The number of federal prosecutions against securities fraud is far lower under the Bush administration, according to new data. Indeed, the NY Times reports that this year, federal officials are on pace to bring the fewest prosecutions for securities fraud since at least 1991, according to data compiled by Syracuse University researchers.
According to the research,
there were 133 prosecutions for securities fraud in the first 11 months of this fiscal year. That is down from 437 cases in 2000 and from a high of 513 cases in 2002, when Wall Street scandals from Enron to WorldCom led to a crackdown on corporate crime, the data showed.

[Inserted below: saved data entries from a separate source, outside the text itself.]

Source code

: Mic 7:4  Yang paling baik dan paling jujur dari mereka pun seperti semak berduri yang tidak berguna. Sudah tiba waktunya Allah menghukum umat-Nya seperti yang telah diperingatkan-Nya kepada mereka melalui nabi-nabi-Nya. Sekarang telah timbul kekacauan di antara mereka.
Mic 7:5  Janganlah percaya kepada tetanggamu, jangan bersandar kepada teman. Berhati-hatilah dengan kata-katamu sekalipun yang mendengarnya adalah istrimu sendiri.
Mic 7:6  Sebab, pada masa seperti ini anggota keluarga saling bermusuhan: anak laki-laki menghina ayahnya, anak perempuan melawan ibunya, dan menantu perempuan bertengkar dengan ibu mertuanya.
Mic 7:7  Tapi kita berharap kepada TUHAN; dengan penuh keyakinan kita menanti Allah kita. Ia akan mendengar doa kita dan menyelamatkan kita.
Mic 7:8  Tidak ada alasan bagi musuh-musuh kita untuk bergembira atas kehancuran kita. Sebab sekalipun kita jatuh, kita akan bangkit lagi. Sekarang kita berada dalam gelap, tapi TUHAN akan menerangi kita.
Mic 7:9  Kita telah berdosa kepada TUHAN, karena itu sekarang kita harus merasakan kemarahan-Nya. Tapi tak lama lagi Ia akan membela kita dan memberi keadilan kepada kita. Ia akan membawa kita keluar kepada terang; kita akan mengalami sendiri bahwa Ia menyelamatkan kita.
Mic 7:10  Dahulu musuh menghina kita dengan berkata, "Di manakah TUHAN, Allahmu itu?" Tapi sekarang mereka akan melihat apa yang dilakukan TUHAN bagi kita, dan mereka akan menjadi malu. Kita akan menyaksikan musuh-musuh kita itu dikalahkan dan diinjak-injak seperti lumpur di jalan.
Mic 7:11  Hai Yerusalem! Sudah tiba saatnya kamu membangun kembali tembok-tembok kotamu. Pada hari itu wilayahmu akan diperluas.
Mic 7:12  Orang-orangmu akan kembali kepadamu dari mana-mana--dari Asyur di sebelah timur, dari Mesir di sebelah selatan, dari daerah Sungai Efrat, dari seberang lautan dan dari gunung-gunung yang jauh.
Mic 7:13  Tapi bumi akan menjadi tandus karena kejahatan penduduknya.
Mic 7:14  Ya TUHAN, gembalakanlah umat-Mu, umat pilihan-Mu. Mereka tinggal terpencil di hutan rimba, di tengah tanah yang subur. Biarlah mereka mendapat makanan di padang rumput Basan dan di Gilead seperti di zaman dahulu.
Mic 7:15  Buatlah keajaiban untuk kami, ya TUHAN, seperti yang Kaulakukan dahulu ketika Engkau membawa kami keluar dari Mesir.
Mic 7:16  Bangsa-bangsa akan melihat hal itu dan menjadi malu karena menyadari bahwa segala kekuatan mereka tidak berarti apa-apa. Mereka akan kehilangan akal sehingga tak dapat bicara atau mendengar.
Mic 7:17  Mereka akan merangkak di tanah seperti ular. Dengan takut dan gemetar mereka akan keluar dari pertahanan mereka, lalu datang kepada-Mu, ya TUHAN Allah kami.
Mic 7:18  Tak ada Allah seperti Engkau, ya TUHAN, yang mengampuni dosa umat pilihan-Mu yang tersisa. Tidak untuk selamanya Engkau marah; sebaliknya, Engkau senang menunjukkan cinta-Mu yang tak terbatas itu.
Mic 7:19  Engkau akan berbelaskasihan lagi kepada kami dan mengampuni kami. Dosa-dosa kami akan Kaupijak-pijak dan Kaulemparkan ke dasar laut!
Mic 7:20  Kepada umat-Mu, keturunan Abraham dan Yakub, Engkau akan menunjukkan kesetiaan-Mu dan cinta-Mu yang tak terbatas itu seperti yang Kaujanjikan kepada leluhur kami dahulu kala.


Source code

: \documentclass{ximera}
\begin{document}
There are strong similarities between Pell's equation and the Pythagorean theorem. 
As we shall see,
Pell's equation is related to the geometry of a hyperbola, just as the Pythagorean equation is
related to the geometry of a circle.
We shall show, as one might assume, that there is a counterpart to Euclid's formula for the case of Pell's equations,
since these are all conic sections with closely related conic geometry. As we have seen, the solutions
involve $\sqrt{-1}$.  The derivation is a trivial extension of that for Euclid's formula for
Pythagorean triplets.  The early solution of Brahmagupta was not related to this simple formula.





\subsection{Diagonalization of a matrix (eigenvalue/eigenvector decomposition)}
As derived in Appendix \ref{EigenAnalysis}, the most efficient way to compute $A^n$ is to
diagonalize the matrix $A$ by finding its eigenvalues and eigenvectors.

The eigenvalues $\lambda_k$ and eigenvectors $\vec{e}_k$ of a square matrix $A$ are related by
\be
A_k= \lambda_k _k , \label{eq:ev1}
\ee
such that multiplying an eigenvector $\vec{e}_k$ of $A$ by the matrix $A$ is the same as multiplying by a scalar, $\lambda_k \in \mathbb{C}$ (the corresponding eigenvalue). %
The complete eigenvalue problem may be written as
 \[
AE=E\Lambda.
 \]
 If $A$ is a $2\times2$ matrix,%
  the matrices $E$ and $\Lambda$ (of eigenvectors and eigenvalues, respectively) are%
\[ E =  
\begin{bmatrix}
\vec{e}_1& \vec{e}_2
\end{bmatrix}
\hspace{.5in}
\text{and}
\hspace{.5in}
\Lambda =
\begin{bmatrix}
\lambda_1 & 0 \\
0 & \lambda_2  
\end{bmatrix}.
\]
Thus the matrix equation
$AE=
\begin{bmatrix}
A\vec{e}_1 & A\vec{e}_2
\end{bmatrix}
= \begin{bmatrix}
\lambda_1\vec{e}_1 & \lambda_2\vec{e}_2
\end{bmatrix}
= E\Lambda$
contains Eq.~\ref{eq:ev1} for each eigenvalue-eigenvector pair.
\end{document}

At the S.E.C., agency investigations that led to Justice Department prosecutions for securities fraud dropped from 69 in 2000 to just 9 in 2007, a decline of 87 percent, the data showed.

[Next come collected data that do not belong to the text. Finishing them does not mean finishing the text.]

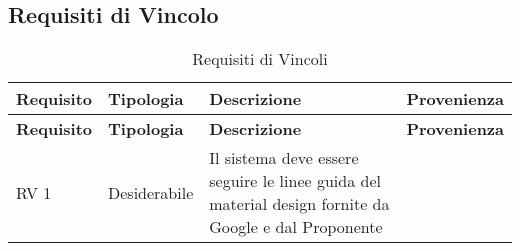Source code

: \subsection{Requisiti di Vincolo}{
		\renewcommand*{\arraystretch}{1.4}
		\begin{longtable} [c]{| p{2.5cm} | p{2.5cm} | p{6cm} |p{2.5cm}|}
			\caption{Requisiti di Vincoli \label{tab:reqVincoli}}\\
			 \hline
			 \textbf{Requisito} & \textbf{Tipologia} & \textbf{Descrizione} & \textbf{Provenienza} \\
			 \hline
			 \endfirsthead
			 \hline
			 \textbf{Requisito} & \textbf{Tipologia} & \textbf{Descrizione} & \textbf{Provenienza} \\
			 \hline
				\endhead
			 \hline
			 \endfoot
			 \hline
			 \endlastfoot
			RV 1 & Desiderabile & Il sistema deve essere seguire le linee guida del material design fornite da Google e dal Proponente\\
		\end{longtable}
	}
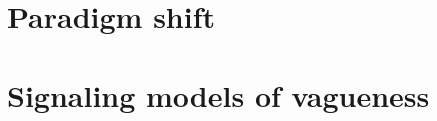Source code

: \documentclass[a4paper]{article}
\begin{document}
\section{Paradigm shift}
\label{sec:Wittgenstein-and-signaling}

\section{Signaling models of vagueness}
\label{sec:vague-signaling}


\printbibliography
\end{document}
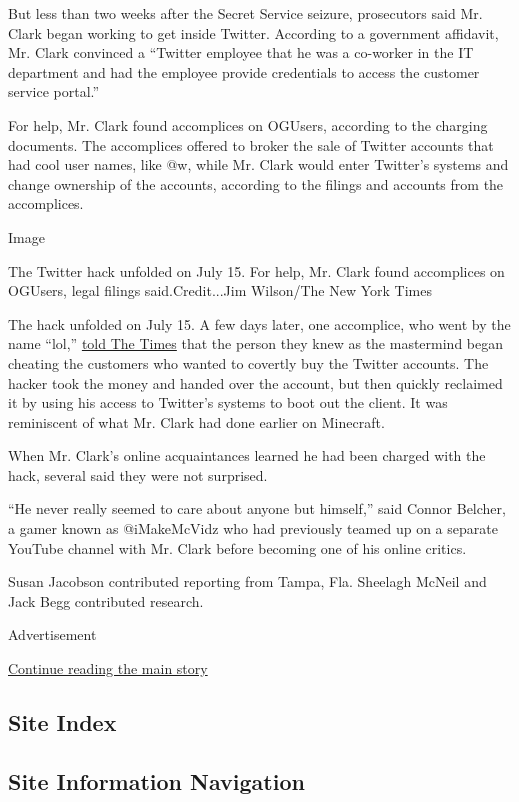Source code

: But less than two weeks after the Secret Service seizure, prosecutors
said Mr. Clark began working to get inside Twitter. According to a
government affidavit, Mr. Clark convinced a ``Twitter employee that he
was a co-worker in the IT department and had the employee provide
credentials to access the customer service portal.''

For help, Mr. Clark found accomplices on OGUsers, according to the
charging documents. The accomplices offered to broker the sale of
Twitter accounts that had cool user names, like @w, while Mr. Clark
would enter Twitter's systems and change ownership of the accounts,
according to the filings and accounts from the accomplices.

Image

The Twitter hack unfolded on July 15. For help, Mr. Clark found
accomplices on OGUsers, legal filings said.Credit...Jim Wilson/The New
York Times

The hack unfolded on July 15. A few days later, one accomplice, who went
by the name ``lol,''
\href{https://www.nytimes3xbfgragh.onion/2020/07/17/technology/twitter-hackers-interview.html}{told
The Times} that the person they knew as the mastermind began cheating
the customers who wanted to covertly buy the Twitter accounts. The
hacker took the money and handed over the account, but then quickly
reclaimed it by using his access to Twitter's systems to boot out the
client. It was reminiscent of what Mr. Clark had done earlier on
Minecraft.

When Mr. Clark's online acquaintances learned he had been charged with
the hack, several said they were not surprised.

``He never really seemed to care about anyone but himself,'' said Connor
Belcher, a gamer known as @iMakeMcVidz who had previously teamed up on a
separate YouTube channel with Mr. Clark before becoming one of his
online critics.

Susan Jacobson contributed reporting from Tampa, Fla. Sheelagh McNeil
and Jack Begg contributed research.

Advertisement

\protect\hyperlink{after-bottom}{Continue reading the main story}

\hypertarget{site-index}{%
\subsection{Site Index}\label{site-index}}

\hypertarget{site-information-navigation}{%
\subsection{Site Information
Navigation}\label{site-information-navigation}}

The SEC’s Scott Friedstad, Deputy Director of Enforcement, said the numbers did not reflect “the reality that I see on the ground. We are as committed as ever to vigorous enforcement efforts,” he said.
Bernstein Litowitz’s Sean Coffey told the NY Times that the SEC’s enforcement efforts have been “awful” and that the SEC has “neutered the ability of the enforcement staff to be as proactive as they could be. It’s hard to square the motto of investor advocate with the way they’ve performed the last eight years.” He said the declining number of stock fraud prosecutions may be partly a result of the backlash the Bush administration experienced after its aggressive pursuit of corporate crime following the Enron collapse in 2002.